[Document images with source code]
──────────────────────────────
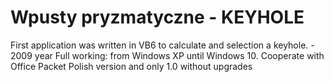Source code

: # Wpusty pryzmatyczne - KEYHOLE
First application was  written in VB6 to calculate and selection a keyhole. - 2009 year
Full working: from Windows XP until Windows 10.
Cooperate with Office Packet
Polish version and only 1.0 without upgrades
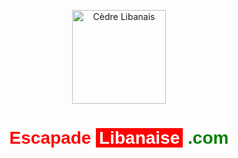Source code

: <!-- Étape 1: Lien vers Google Fonts pour la police Cairo -->
<link href="https://fonts.googleapis.com/css2?family=Cairo:wght@700&display=swap" rel="stylesheet">

<!-- Optionnel : Ajouter une image du cèdre libanais au-dessus du titre -->
<p style="text-align: center;">
  <img src="https://github.com/Mary-create24/escapade-libanaise/raw/main/image-liban.jpg
" alt="Cèdre Libanais" width="150">
</p>

<!-- Étape 2: Création du titre stylé avec des couleurs et une jolie police -->
<h1 style="text-align: center; font-family: 'Cairo', sans-serif;">
  <span style="color: red;">Escapade</span>
  <span style="color: white; background-color: red; padding: 0 5px;">Libanaise</span>
  <span style="color: green;">.com</span>
</h1>
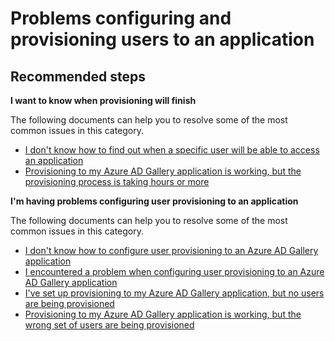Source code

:<properties
  pageTitle="Problems configuring and provisioning users to an application"
  description="Problems configuring and provisioning users to an application"
  service="microsoft.aad"
  resource="Microsoft_AAD_IAM"
  authors="ajamess"
  selfHelpType="generic"
  supportTopicIds="32570260"
  productPesIds="14785,16575"
  cloudEnvironments="public"
 	articleId="8be60976-4cc8-41ee-9015-6f4968730bbf"
	ownershipId="AzureIdentity_AppDevelopmentAndRegistration"
/>

# Problems configuring and provisioning users to an application

## **Recommended steps**

**I want to know when provisioning will finish**

The following documents can help you to resolve some of the most common issues in this category.

  * [I don't know how to find out when a specific user will be able to access an application](https://docs.microsoft.com/azure/active-directory/application-provisioning-when-will-provisioning-finish-specific-user/?WT.mc_id=UI_AAD_Enterprise_Apps_Support_L2_Overview)
  * [Provisioning to my Azure AD Gallery application is working, but the provisioning process is taking hours or more](https://docs.microsoft.com/azure/active-directory/application-provisioning-when-will-provisioning-finish/?WT.mc_id=UI_AAD_Enterprise_Apps_Support_L2_Overview)

**I'm having problems configuring user provisioning to an application**

The following documents can help you to resolve some of the most common issues in this category.

  * [I don't know how to configure user provisioning to an Azure AD Gallery application](https://docs.microsoft.com/azure/active-directory/application-provisioning-config-how-to/?WT.mc_id=UI_AAD_Enterprise_Apps_Support_L2_Overview)
  * [I encountered a problem when configuring user provisioning to an Azure AD Gallery application](https://docs.microsoft.com/azure/active-directory/application-provisioning-config-problem/?WT.mc_id=UI_AAD_Enterprise_Apps_Support_L2_Overview)
  * [I've set up provisioning to my Azure AD Gallery application, but no users are being provisioned](https://docs.microsoft.com/azure/active-directory/application-provisioning-config-problem-no-users-provisioned/?WT.mc_id=UI_AAD_Enterprise_Apps_Support_L2_Overview)
  * [Provisioning to my Azure AD Gallery application is working, but the wrong set of users are being provisioned](https://docs.microsoft.com/azure/active-directory/application-provisioning-config-problem-wrong-users-provisioned/?WT.mc_id=UI_AAD_Enterprise_Apps_Support_L2_Overview)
──────────────────────────────
Restate the data word for word, minus any images.

> Answer box
Source code

: # Wpusty pryzmatyczne - KEYHOLE
First application was  written in VB6 to calculate and selection a keyhole. - 2009 year
Full working: from Windows XP until Windows 10.
Cooperate with Office Packet
Polish version and only 1.0 without upgrades
Source code

: <!-- Étape 1: Lien vers Google Fonts pour la police Cairo -->
<link href="https://fonts.googleapis.com/css2?family=Cairo:wght@700&display=swap" rel="stylesheet">

<!-- Optionnel : Ajouter une image du cèdre libanais au-dessus du titre -->
<p style="text-align: center;">
  <img src="https://github.com/Mary-create24/escapade-libanaise/raw/main/image-liban.jpg
" alt="Cèdre Libanais" width="150">
</p>

<!-- Étape 2: Création du titre stylé avec des couleurs et une jolie police -->
<h1 style="text-align: center; font-family: 'Cairo', sans-serif;">
  <span style="color: red;">Escapade</span>
  <span style="color: white; background-color: red; padding: 0 5px;">Libanaise</span>
  <span style="color: green;">.com</span>
</h1>
Source code

:<properties
  pageTitle="Problems configuring and provisioning users to an application"
  description="Problems configuring and provisioning users to an application"
  service="microsoft.aad"
  resource="Microsoft_AAD_IAM"
  authors="ajamess"
  selfHelpType="generic"
  supportTopicIds="32570260"
  productPesIds="14785,16575"
  cloudEnvironments="public"
 	articleId="8be60976-4cc8-41ee-9015-6f4968730bbf"
	ownershipId="AzureIdentity_AppDevelopmentAndRegistration"
/>

# Problems configuring and provisioning users to an application

## **Recommended steps**

**I want to know when provisioning will finish**

The following documents can help you to resolve some of the most common issues in this category.

  * [I don't know how to find out when a specific user will be able to access an application](https://docs.microsoft.com/azure/active-directory/application-provisioning-when-will-provisioning-finish-specific-user/?WT.mc_id=UI_AAD_Enterprise_Apps_Support_L2_Overview)
  * [Provisioning to my Azure AD Gallery application is working, but the provisioning process is taking hours or more](https://docs.microsoft.com/azure/active-directory/application-provisioning-when-will-provisioning-finish/?WT.mc_id=UI_AAD_Enterprise_Apps_Support_L2_Overview)

**I'm having problems configuring user provisioning to an application**

The following documents can help you to resolve some of the most common issues in this category.

  * [I don't know how to configure user provisioning to an Azure AD Gallery application](https://docs.microsoft.com/azure/active-directory/application-provisioning-config-how-to/?WT.mc_id=UI_AAD_Enterprise_Apps_Support_L2_Overview)
  * [I encountered a problem when configuring user provisioning to an Azure AD Gallery application](https://docs.microsoft.com/azure/active-directory/application-provisioning-config-problem/?WT.mc_id=UI_AAD_Enterprise_Apps_Support_L2_Overview)
  * [I've set up provisioning to my Azure AD Gallery application, but no users are being provisioned](https://docs.microsoft.com/azure/active-directory/application-provisioning-config-problem-no-users-provisioned/?WT.mc_id=UI_AAD_Enterprise_Apps_Support_L2_Overview)
  * [Provisioning to my Azure AD Gallery application is working, but the wrong set of users are being provisioned](https://docs.microsoft.com/azure/active-directory/application-provisioning-config-problem-wrong-users-provisioned/?WT.mc_id=UI_AAD_Enterprise_Apps_Support_L2_Overview)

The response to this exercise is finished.